ENTRIES SHOWN ::
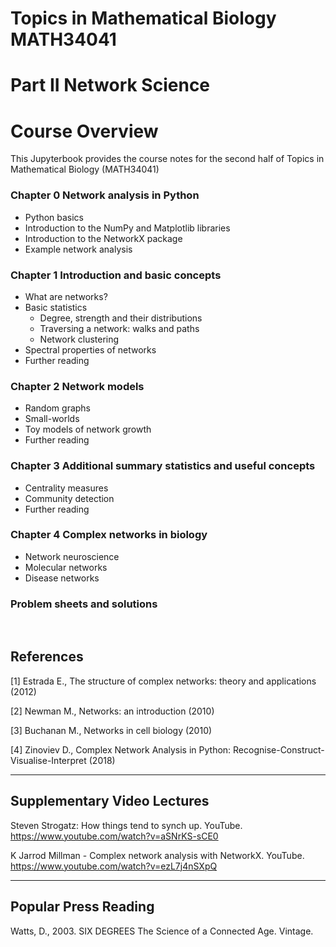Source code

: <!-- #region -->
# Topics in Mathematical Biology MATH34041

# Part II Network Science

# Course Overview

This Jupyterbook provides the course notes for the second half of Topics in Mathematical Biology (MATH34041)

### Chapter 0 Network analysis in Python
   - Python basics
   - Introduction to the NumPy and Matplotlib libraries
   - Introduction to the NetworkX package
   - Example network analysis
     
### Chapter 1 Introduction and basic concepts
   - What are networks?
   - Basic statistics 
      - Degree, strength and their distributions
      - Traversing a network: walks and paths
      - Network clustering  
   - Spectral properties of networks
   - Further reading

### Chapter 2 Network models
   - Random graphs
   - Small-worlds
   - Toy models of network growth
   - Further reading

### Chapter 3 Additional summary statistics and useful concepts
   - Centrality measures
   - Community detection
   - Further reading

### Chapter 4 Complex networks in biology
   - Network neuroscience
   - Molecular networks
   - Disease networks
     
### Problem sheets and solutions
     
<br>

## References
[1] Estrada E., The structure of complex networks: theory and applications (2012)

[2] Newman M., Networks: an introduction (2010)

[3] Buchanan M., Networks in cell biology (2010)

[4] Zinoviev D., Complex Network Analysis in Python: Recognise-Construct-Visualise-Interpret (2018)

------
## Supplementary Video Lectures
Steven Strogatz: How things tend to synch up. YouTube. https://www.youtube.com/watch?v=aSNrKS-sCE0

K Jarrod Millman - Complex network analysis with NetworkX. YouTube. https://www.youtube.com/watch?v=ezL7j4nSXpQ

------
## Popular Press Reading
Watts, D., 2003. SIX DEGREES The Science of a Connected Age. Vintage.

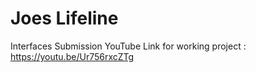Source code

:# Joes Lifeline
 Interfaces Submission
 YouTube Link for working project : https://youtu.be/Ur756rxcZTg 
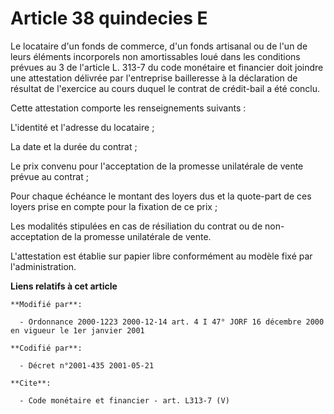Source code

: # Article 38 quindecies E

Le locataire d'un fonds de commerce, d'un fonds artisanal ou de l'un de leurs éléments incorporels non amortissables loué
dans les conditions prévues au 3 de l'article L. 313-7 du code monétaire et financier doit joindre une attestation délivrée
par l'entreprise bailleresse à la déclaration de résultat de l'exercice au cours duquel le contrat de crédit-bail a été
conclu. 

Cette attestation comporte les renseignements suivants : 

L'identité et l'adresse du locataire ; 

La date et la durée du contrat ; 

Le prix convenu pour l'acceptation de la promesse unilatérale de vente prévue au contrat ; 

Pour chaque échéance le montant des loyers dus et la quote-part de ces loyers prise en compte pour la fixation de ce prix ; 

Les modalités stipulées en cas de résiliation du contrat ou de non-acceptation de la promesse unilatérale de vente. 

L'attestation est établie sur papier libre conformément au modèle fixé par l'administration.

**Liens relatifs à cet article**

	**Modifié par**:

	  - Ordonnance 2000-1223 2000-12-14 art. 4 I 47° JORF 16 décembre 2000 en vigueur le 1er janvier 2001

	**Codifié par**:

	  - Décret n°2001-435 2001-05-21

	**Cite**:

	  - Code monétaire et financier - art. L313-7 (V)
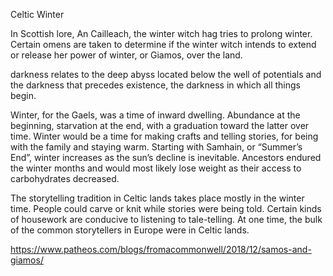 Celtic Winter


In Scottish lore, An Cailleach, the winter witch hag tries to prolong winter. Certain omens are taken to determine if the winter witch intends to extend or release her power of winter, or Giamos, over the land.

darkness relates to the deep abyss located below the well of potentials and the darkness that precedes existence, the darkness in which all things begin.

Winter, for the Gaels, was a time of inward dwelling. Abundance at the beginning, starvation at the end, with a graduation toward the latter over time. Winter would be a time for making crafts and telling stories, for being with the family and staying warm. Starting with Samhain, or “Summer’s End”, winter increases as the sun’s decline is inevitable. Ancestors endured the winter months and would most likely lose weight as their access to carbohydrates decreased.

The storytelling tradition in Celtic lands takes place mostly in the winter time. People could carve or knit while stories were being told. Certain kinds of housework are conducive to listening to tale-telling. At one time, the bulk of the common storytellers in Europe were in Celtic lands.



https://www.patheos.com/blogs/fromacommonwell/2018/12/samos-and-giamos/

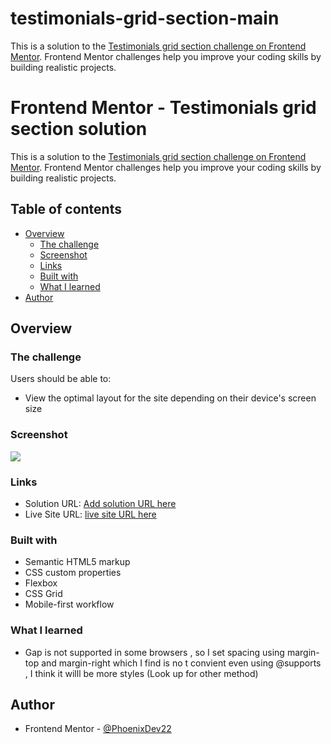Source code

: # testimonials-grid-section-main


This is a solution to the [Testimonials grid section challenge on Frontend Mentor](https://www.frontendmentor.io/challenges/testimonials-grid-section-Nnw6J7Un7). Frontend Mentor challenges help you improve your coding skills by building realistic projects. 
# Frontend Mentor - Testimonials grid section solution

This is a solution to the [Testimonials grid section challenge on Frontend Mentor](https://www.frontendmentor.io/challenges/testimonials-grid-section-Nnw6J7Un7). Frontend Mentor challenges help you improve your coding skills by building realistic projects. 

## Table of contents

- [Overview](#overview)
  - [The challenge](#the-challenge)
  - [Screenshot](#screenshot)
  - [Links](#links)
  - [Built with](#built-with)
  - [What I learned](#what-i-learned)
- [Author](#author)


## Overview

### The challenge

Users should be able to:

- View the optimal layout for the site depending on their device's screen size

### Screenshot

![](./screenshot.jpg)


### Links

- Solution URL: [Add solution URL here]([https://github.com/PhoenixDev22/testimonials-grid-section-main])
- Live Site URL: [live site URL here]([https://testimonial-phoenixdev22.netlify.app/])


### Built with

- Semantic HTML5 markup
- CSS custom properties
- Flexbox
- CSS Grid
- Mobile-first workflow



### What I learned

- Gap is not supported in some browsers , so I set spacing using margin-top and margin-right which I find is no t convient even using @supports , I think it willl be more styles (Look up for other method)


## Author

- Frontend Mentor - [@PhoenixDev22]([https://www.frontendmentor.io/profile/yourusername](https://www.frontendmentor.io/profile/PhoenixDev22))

WHAT YOU WILL DO :: Copy every entry exactly, leaving out the pictures.

THE COMPLETED TASK ::
Source code

: <!-- #region -->
# Topics in Mathematical Biology MATH34041

# Part II Network Science

# Course Overview

This Jupyterbook provides the course notes for the second half of Topics in Mathematical Biology (MATH34041)

### Chapter 0 Network analysis in Python
   - Python basics
   - Introduction to the NumPy and Matplotlib libraries
   - Introduction to the NetworkX package
   - Example network analysis
     
### Chapter 1 Introduction and basic concepts
   - What are networks?
   - Basic statistics 
      - Degree, strength and their distributions
      - Traversing a network: walks and paths
      - Network clustering  
   - Spectral properties of networks
   - Further reading

### Chapter 2 Network models
   - Random graphs
   - Small-worlds
   - Toy models of network growth
   - Further reading

### Chapter 3 Additional summary statistics and useful concepts
   - Centrality measures
   - Community detection
   - Further reading

### Chapter 4 Complex networks in biology
   - Network neuroscience
   - Molecular networks
   - Disease networks
     
### Problem sheets and solutions
     
<br>

## References
[1] Estrada E., The structure of complex networks: theory and applications (2012)

[2] Newman M., Networks: an introduction (2010)

[3] Buchanan M., Networks in cell biology (2010)

[4] Zinoviev D., Complex Network Analysis in Python: Recognise-Construct-Visualise-Interpret (2018)

------
## Supplementary Video Lectures
Steven Strogatz: How things tend to synch up. YouTube. https://www.youtube.com/watch?v=aSNrKS-sCE0

K Jarrod Millman - Complex network analysis with NetworkX. YouTube. https://www.youtube.com/watch?v=ezL7j4nSXpQ

------
## Popular Press Reading
Watts, D., 2003. SIX DEGREES The Science of a Connected Age. Vintage.

Source code

:# Joes Lifeline
 Interfaces Submission
 YouTube Link for working project : https://youtu.be/Ur756rxcZTg 
Source code

: # Article 38 quindecies E

Le locataire d'un fonds de commerce, d'un fonds artisanal ou de l'un de leurs éléments incorporels non amortissables loué
dans les conditions prévues au 3 de l'article L. 313-7 du code monétaire et financier doit joindre une attestation délivrée
par l'entreprise bailleresse à la déclaration de résultat de l'exercice au cours duquel le contrat de crédit-bail a été
conclu. 

Cette attestation comporte les renseignements suivants : 

L'identité et l'adresse du locataire ; 

La date et la durée du contrat ; 

Le prix convenu pour l'acceptation de la promesse unilatérale de vente prévue au contrat ; 

Pour chaque échéance le montant des loyers dus et la quote-part de ces loyers prise en compte pour la fixation de ce prix ; 

Les modalités stipulées en cas de résiliation du contrat ou de non-acceptation de la promesse unilatérale de vente. 

L'attestation est établie sur papier libre conformément au modèle fixé par l'administration.

**Liens relatifs à cet article**

	**Modifié par**:

	  - Ordonnance 2000-1223 2000-12-14 art. 4 I 47° JORF 16 décembre 2000 en vigueur le 1er janvier 2001

	**Codifié par**:

	  - Décret n°2001-435 2001-05-21

	**Cite**:

	  - Code monétaire et financier - art. L313-7 (V)
 Celtic Winter


In Scottish lore, An Cailleach, the winter witch hag tries to prolong winter. Certain omens are taken to determine if the winter witch intends to extend or release her power of winter, or Giamos, over the land.

darkness relates to the deep abyss located below the well of potentials and the darkness that precedes existence, the darkness in which all things begin.

Winter, for the Gaels, was a time of inward dwelling. Abundance at the beginning, starvation at the end, with a graduation toward the latter over time. Winter would be a time for making crafts and telling stories, for being with the family and staying warm. Starting with Samhain, or “Summer’s End”, winter increases as the sun’s decline is inevitable. Ancestors endured the winter months and would most likely lose weight as their access to carbohydrates decreased.

The storytelling tradition in Celtic lands takes place mostly in the winter time. People could carve or knit while stories were being told. Certain kinds of housework are conducive to listening to tale-telling. At one time, the bulk of the common storytellers in Europe were in Celtic lands.



https://www.patheos.com/blogs/fromacommonwell/2018/12/samos-and-giamos/

Source code

: # testimonials-grid-section-main


This is a solution to the [Testimonials grid section challenge on Frontend Mentor](https://www.frontendmentor.io/challenges/testimonials-grid-section-Nnw6J7Un7). Frontend Mentor challenges help you improve your coding skills by building realistic projects. 
# Frontend Mentor - Testimonials grid section solution

This is a solution to the [Testimonials grid section challenge on Frontend Mentor](https://www.frontendmentor.io/challenges/testimonials-grid-section-Nnw6J7Un7). Frontend Mentor challenges help you improve your coding skills by building realistic projects. 

## Table of contents

- [Overview](#overview)
  - [The challenge](#the-challenge)
  - [Screenshot](#screenshot)
  - [Links](#links)
  - [Built with](#built-with)
  - [What I learned](#what-i-learned)
- [Author](#author)


## Overview

### The challenge

Users should be able to:

- View the optimal layout for the site depending on their device's screen size

### Screenshot

![](./screenshot.jpg)


### Links

- Solution URL: [Add solution URL here]([https://github.com/PhoenixDev22/testimonials-grid-section-main])
- Live Site URL: [live site URL here]([https://testimonial-phoenixdev22.netlify.app/])


### Built with

- Semantic HTML5 markup
- CSS custom properties
- Flexbox
- CSS Grid
- Mobile-first workflow



### What I learned

- Gap is not supported in some browsers , so I set spacing using margin-top and margin-right which I find is no t convient even using @supports , I think it willl be more styles (Look up for other method)


## Author

- Frontend Mentor - [@PhoenixDev22]([https://www.frontendmentor.io/profile/yourusername](https://www.frontendmentor.io/profile/PhoenixDev22))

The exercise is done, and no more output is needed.